Pictures paired with source code
————————
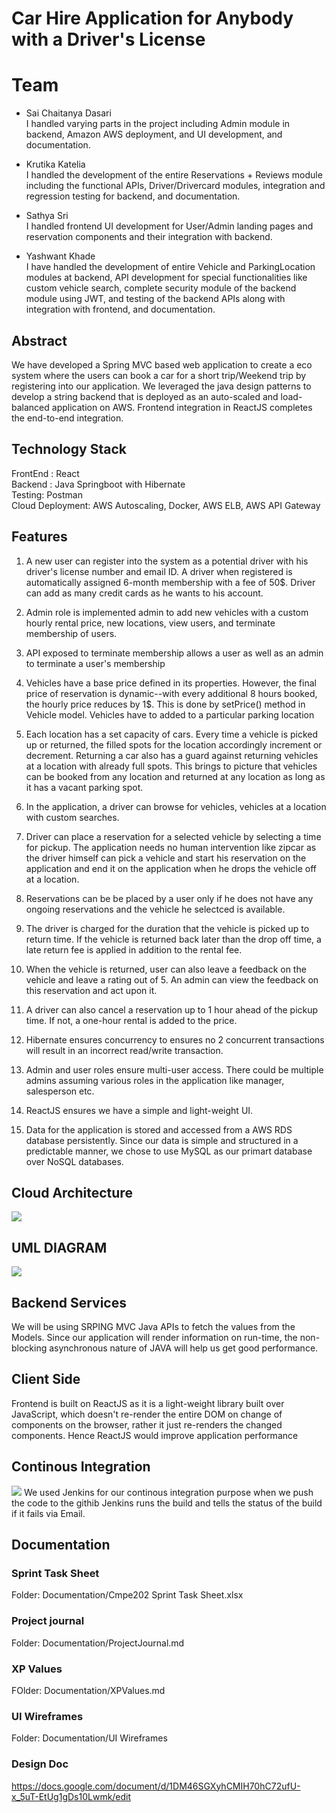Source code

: #  Car Hire Application for Anybody with a Driver's License

# Team

* Sai Chaitanya Dasari </br>
I handled varying parts in the project including Admin module in backend, Amazon AWS deployment, and UI development, and documentation.

* Krutika Katelia </br>
I handled the development of the entire Reservations + Reviews module including the functional APIs, Driver/Drivercard modules, integration and regression testing for backend, and documentation.

* Sathya Sri </br>
I handled frontend UI development for User/Admin landing pages and reservation components and their integration with backend.

* Yashwant Khade </br>
I have handled the development of entire Vehicle and ParkingLocation modules at backend, API development for special functionalities like custom vehicle search, complete security module of the backend module using JWT, and testing of the backend APIs along with integration with frontend, and documentation.

## Abstract

We have developed a Spring MVC based web application to create a eco system where the users can book a car for a short trip/Weekend trip by registering into our application. We leveraged the java design patterns to develop a string backend that is deployed as an auto-scaled and load-balanced application on AWS. Frontend integration in ReactJS completes the end-to-end integration.

## Technology Stack
FrontEnd : React </br>
Backend : Java Springboot with Hibernate </br>
Testing: Postman </br>
Cloud Deployment: AWS Autoscaling, Docker, AWS ELB, AWS API Gateway

## Features

1. A new user can register into the system as a potential driver with his driver's license number and email ID. A driver when registered is automatically assigned 6-month membership with a fee of 50$. Driver can add as many credit cards as he wants to his account.

2. Admin role is implemented admin to add new vehicles with a custom hourly rental price, new locations, view users, and terminate membership of users. 

3. API exposed to terminate membership allows a user as well as an admin to terminate a user's membership

4. Vehicles have a base price defined in its properties. However, the final price of reservation is dynamic--with every additional 8 hours booked, the hourly price reduces by 1$. This is done by setPrice() method in Vehicle model. Vehicles have to added to a particular parking location

5. Each location has a set capacity of cars. Every time a vehicle is picked up or returned, the filled spots for the location accordingly increment or decrement. Returning a car also has a guard against returning vehicles at a location with already full spots. This brings to picture that vehicles can be booked from any location and returned at any location as long as it has a vacant parking spot.

6. In the application, a driver can browse for vehicles, vehicles at a location with custom searches.

7. Driver can place a reservation for a selected vehicle by selecting a time for pickup. The application needs no human intervention like zipcar as the driver himself can pick a vehicle and start his reservation on the application and end it on the application when he drops the vehicle off at a location. 

8. Reservations can be be placed by a user only if he does not have any ongoing reservations and the vehicle he selectced is available.

9. The driver is charged for the duration that the vehicle is picked up to return time. If the vehicle is returned back later than the drop off time, a late return fee is applied in addition to the rental fee.

10. When the vehicle is returned, user can also leave a feedback on the vehicle and leave a rating out of 5. An admin can view the feedback on this reservation and act upon it.

11. A driver can also cancel a reservation up to 1 hour ahead of the pickup time. If not, a one-hour rental is added to the price.

12. Hibernate ensures concurrency to ensures no 2 concurrent transactions will result in an incorrect read/write transaction. 

13. Admin and user roles ensure multi-user access. There could be multiple admins assuming various roles in the application like manager, salesperson etc.

14. ReactJS ensures we have a simple and light-weight UI.

15. Data for the application is stored and accessed from a AWS RDS database persistently. Since our data is simple and structured in a predictable manner, we chose to use MySQL as our primart database over NoSQL databases.

## Cloud Architecture

![](CMPE202_Cloud.png)



 ## UML DIAGRAM
![](202model.png)

## Backend Services
We will be using SRPING MVC Java APIs to fetch the values from the Models. Since our application will render information on run-time, the non-blocking asynchronous nature of JAVA will help us get good performance.


## Client Side
Frontend is built on ReactJS as it is a light-weight library built over JavaScript, which doesn't re-render the entire DOM on change of components on the browser, rather it just re-renders the changed components. Hence ReactJS would improve application performance

## Continous Integration 

![](CIPipeLine.png)
We used Jenkins for our continous integration purpose when we push the code to the githib Jenkins runs the build and tells the status of the build if it fails via Email.

## Documentation </br>

### Sprint Task Sheet
Folder: Documentation/Cmpe202 Sprint Task Sheet.xlsx

### Project journal
Folder: Documentation/ProjectJournal.md

### XP Values
FOlder: Documentation/XPValues.md

### UI Wireframes
Folder: Documentation/UI Wireframes

### Design Doc
https://docs.google.com/document/d/1DM46SGXyhCMIH70hC72ufU-x_5uT-EtUg1gDs10Lwmk/edit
————————
→ WHAT YOU ARE ASKED TO DO
All lines in the data that contain the word "Hibernate" should be copied.

→ TASK SOLUTION
Backend : Java Springboot with Hibernate </br>
12. Hibernate ensures concurrency to ensures no 2 concurrent transactions will result in an incorrect read/write transaction. 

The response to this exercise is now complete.